-- Data under study --
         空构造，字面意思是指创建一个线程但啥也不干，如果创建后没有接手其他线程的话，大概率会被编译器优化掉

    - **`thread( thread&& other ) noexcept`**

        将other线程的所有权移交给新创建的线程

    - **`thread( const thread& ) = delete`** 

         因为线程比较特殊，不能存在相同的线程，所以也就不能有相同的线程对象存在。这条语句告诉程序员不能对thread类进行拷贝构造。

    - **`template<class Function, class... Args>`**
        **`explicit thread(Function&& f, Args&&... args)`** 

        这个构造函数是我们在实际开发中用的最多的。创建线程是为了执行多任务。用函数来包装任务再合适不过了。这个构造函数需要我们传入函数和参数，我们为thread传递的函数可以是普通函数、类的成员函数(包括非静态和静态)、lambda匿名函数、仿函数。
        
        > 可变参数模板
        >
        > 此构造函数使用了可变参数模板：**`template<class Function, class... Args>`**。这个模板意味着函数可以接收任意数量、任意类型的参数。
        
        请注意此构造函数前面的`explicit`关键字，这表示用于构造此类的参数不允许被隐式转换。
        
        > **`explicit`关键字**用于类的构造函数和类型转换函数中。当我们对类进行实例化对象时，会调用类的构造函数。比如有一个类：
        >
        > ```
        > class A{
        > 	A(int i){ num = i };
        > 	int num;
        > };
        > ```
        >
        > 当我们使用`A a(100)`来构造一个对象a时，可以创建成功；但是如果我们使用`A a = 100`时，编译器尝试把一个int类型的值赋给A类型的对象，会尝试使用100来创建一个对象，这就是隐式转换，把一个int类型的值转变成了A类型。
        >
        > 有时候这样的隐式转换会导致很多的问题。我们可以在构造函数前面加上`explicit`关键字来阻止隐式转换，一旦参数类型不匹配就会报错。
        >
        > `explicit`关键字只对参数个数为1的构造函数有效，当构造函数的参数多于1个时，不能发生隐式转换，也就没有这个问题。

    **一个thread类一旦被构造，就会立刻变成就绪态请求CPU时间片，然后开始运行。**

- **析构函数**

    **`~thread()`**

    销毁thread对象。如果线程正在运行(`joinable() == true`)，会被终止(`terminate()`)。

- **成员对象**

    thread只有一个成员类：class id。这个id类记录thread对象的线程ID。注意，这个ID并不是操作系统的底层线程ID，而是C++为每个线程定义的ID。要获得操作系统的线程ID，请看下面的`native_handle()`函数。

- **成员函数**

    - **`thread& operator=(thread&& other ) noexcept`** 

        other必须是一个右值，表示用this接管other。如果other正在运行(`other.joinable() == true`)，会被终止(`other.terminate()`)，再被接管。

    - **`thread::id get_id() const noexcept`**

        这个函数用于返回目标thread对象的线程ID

-- Exercise --
Only the number is wanted here. How many lines in the entries contain "Function"?

-- Written reply --
3